As emergency medical workers know, you're not dead until you're warm and dead.
It's not practical to confirm brain death in hypothermic patients; Some apparently dead people with severe hypothermia come good when you warm them up - particularly if they had a high blood alcohol level to begin with.
But essentially the OP question is ass-backwards. Death is defined as a state from which the brain cannot be restarted, so if you can restart the brain, then you were (by definition) incorrect to believe that patient was dead.
That's a rather flexible definition of death. Suppose you could slice a brain up and scan the slices with an instrument precise enough to record every neuron and their connections, and then later simulate those neurons in a computer. Clearly, the original brain is dead. But the brain function, which is really what it's all about, would be replicated and restarted in a simulation. So by your definition, the sliced-up brain would not in fact be dead, which is a bit counter-intuitive.
What about those cryogenically frozen heads then? We don't know whether the brain cells are undamaged enough to be scanned sometime in the future, nor whether anyone would have an economic incentive to do so, but that is at least hypothetically possible. Would it be a misnomer to call these people dead regardless?
Medicine isn't a logic puzzle. Almost all of the definitions in medicine (and for that matter, many of those in biology) are woolly and vague around the edges.
If you are brought into a modern first world ER with a body temperature of a few °C, and no apparent signs of life, but equally no signs of trauma incompatible with life, then they will attempt to revive you by carefully increasing your body temperature. If you don't exhibit any brain activity once your body temperature is over about 30°C, then they will (retrospectively) declare that you were dead on arrival.
If you are brought in with your head detached from your body, they won't hesitate to declare you dead.
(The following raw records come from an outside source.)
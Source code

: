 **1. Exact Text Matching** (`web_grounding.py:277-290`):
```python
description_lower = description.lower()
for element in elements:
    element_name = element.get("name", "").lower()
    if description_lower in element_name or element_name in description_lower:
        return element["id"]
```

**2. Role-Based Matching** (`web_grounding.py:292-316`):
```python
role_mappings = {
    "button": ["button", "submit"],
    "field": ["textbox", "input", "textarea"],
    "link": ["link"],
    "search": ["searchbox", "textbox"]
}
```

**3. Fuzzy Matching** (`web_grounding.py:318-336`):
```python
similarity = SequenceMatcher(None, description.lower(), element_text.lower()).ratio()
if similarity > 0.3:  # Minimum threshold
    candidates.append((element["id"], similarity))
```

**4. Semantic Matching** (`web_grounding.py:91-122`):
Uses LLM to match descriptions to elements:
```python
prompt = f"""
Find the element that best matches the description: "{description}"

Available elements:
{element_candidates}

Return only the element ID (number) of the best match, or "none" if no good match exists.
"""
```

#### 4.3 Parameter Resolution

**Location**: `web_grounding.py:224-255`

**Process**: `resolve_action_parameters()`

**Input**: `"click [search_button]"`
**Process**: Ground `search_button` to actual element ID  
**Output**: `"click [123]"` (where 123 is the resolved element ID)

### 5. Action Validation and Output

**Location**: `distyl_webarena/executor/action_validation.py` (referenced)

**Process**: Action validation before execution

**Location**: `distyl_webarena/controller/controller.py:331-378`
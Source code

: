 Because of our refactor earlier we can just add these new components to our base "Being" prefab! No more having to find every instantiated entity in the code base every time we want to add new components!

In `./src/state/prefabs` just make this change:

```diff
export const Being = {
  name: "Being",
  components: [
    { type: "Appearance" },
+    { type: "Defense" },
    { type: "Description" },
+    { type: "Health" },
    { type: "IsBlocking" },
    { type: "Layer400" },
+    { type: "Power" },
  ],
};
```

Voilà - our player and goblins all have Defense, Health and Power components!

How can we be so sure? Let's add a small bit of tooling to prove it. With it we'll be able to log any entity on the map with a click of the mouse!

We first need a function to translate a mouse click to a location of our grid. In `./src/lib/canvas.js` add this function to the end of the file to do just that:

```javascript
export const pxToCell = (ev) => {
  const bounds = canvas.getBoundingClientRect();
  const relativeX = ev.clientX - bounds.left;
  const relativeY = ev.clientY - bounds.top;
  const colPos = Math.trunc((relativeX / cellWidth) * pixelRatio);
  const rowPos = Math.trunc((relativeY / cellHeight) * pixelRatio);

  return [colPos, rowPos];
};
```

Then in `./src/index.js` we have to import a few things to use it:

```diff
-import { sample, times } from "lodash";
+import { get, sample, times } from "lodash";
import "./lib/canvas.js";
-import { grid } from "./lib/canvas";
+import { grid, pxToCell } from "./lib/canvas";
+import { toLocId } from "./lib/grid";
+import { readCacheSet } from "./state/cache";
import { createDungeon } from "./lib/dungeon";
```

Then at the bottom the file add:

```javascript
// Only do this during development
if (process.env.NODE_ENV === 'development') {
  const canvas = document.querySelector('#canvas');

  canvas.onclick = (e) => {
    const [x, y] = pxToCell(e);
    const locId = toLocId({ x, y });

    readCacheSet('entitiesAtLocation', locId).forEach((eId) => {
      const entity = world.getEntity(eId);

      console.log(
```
Nobody's going to say "Stop! You can't issue a death certificate until you are confident that this person's brain couldn't be scanned and replicated in an operational state at some future time!". But maybe one day, they will.
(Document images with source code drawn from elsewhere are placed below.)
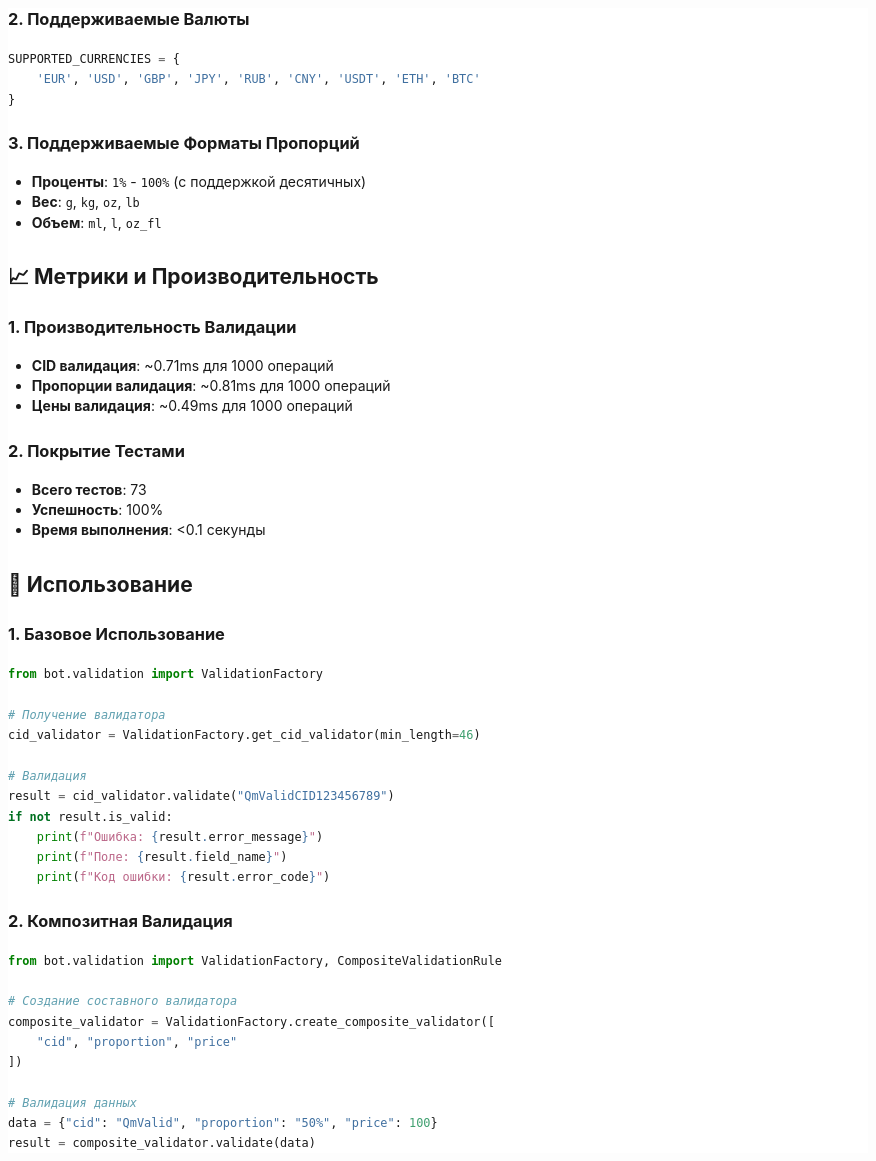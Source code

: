 ### 2. Поддерживаемые Валюты
```python
SUPPORTED_CURRENCIES = {
    'EUR', 'USD', 'GBP', 'JPY', 'RUB', 'CNY', 'USDT', 'ETH', 'BTC'
}
```

### 3. Поддерживаемые Форматы Пропорций
- **Проценты**: `1%` - `100%` (с поддержкой десятичных)
- **Вес**: `g`, `kg`, `oz`, `lb`
- **Объем**: `ml`, `l`, `oz_fl`

## 📈 Метрики и Производительность

### 1. Производительность Валидации
- **CID валидация**: ~0.71ms для 1000 операций
- **Пропорции валидация**: ~0.81ms для 1000 операций
- **Цены валидация**: ~0.49ms для 1000 операций

### 2. Покрытие Тестами
- **Всего тестов**: 73
- **Успешность**: 100%
- **Время выполнения**: <0.1 секунды

## 🚀 Использование

### 1. Базовое Использование

```python
from bot.validation import ValidationFactory

# Получение валидатора
cid_validator = ValidationFactory.get_cid_validator(min_length=46)

# Валидация
result = cid_validator.validate("QmValidCID123456789")
if not result.is_valid:
    print(f"Ошибка: {result.error_message}")
    print(f"Поле: {result.field_name}")
    print(f"Код ошибки: {result.error_code}")
```

### 2. Композитная Валидация

```python
from bot.validation import ValidationFactory, CompositeValidationRule

# Создание составного валидатора
composite_validator = ValidationFactory.create_composite_validator([
    "cid", "proportion", "price"
])

# Валидация данных
data = {"cid": "QmValid", "proportion": "50%", "price": 100}
result = composite_validator.validate(data)
```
Definitions of death have changed as medicine has improved. Not so long ago, death was defined by the absence of cardiac activity, rather than the absence of brain activity - indeed, I believe that's still the legal standard in Japan, and it's a cultural belief common in South East Asia. This leads to all kinds of problems for patients on heart-lung machines, and for dead people whose heartbeat is maintained by a pacemaker, for example - the former can be declared dead, but then recover, and the latter can tie up significant resources looking after a corpse.
Human life is poorly defined, but then "life" is too. No good definition of life exists - there are lots of definitions, but none include all of the things that people want to include, while excluding all the things that people don't want to consider 'alive'. Typically they are a grab-bag of features, not all of which need to be present. For example, the ability to reproduce appears in many definitions, but as this implies that a vasectomy is an invariably fatal procedure, it clearly isn't necessary; And as some crystal structures reproduce, but are generally excluded from consideration as 'alive', it's also clearly not sufficient.
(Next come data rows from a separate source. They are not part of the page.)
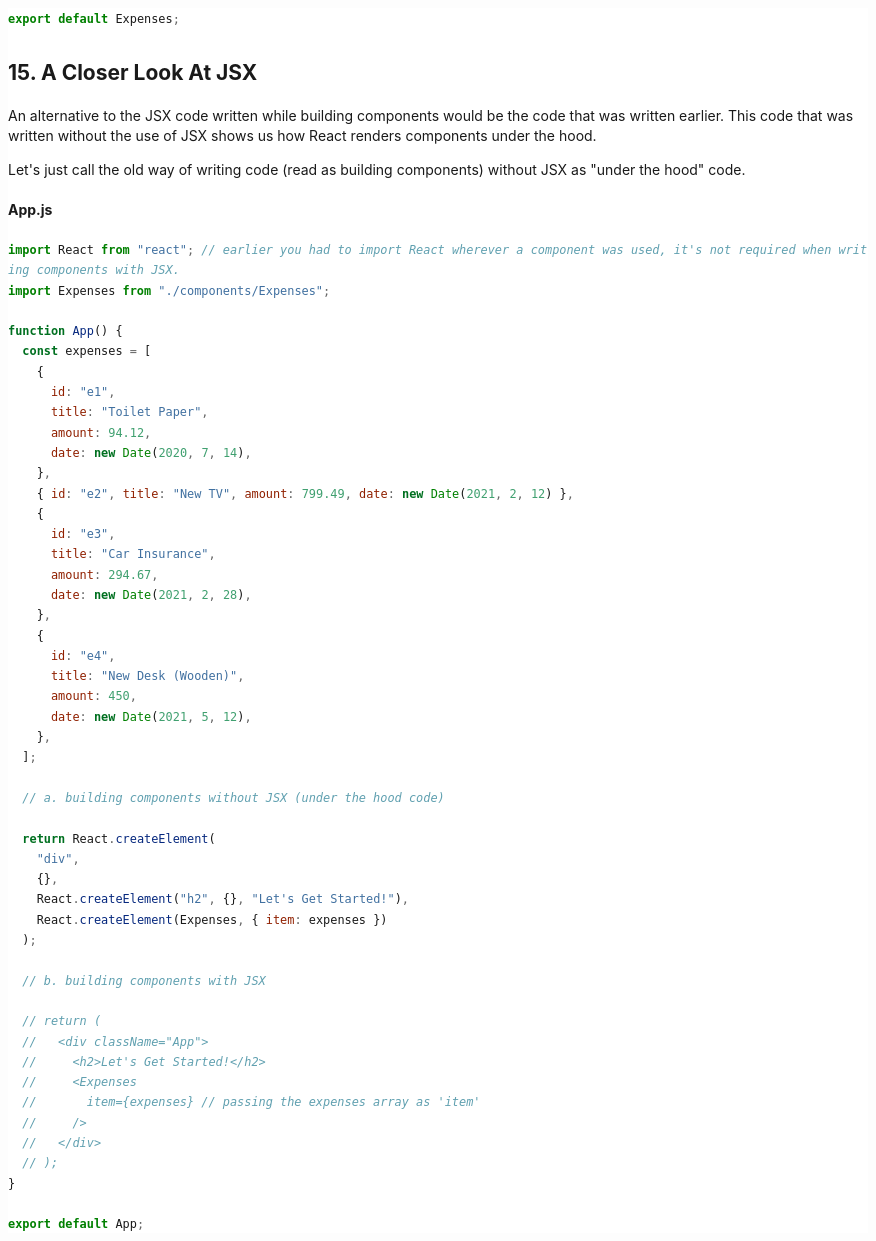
 ```javascript
export default Expenses;
```

## 15. A Closer Look At JSX

An alternative to the JSX code written while building components would be the code that was written earlier. This code that was written without the use of JSX shows us how React renders components under the hood.

Let's just call the old way of writing code (read as building components) without JSX as "under the hood" code.

#### App.js

```javascript
import React from "react"; // earlier you had to import React wherever a component was used, it's not required when writing components with JSX.
import Expenses from "./components/Expenses";

function App() {
  const expenses = [
    {
      id: "e1",
      title: "Toilet Paper",
      amount: 94.12,
      date: new Date(2020, 7, 14),
    },
    { id: "e2", title: "New TV", amount: 799.49, date: new Date(2021, 2, 12) },
    {
      id: "e3",
      title: "Car Insurance",
      amount: 294.67,
      date: new Date(2021, 2, 28),
    },
    {
      id: "e4",
      title: "New Desk (Wooden)",
      amount: 450,
      date: new Date(2021, 5, 12),
    },
  ];

  // a. building components without JSX (under the hood code)

  return React.createElement(
    "div",
    {},
    React.createElement("h2", {}, "Let's Get Started!"),
    React.createElement(Expenses, { item: expenses })
  );

  // b. building components with JSX

  // return (
  //   <div className="App">
  //     <h2>Let's Get Started!</h2>
  //     <Expenses
  //       item={expenses} // passing the expenses array as 'item'
  //     />
  //   </div>
  // );
}

export default App;
```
I strongly suspect that the real problem is that 'life' isn't a thing. There's no real dichotomy of entities with all falling into either "alive" or "not alive", and the only real reason why this false dichotomy is so popular is a hangover from dualism - itself a hangover from religion.
"Alive" is what we call our preferred collections of complex cyclic chemistry. The 'preferred' and 'complex' terms render it a matter of pure opinion.
Is a virus alive? It is if you want it to be.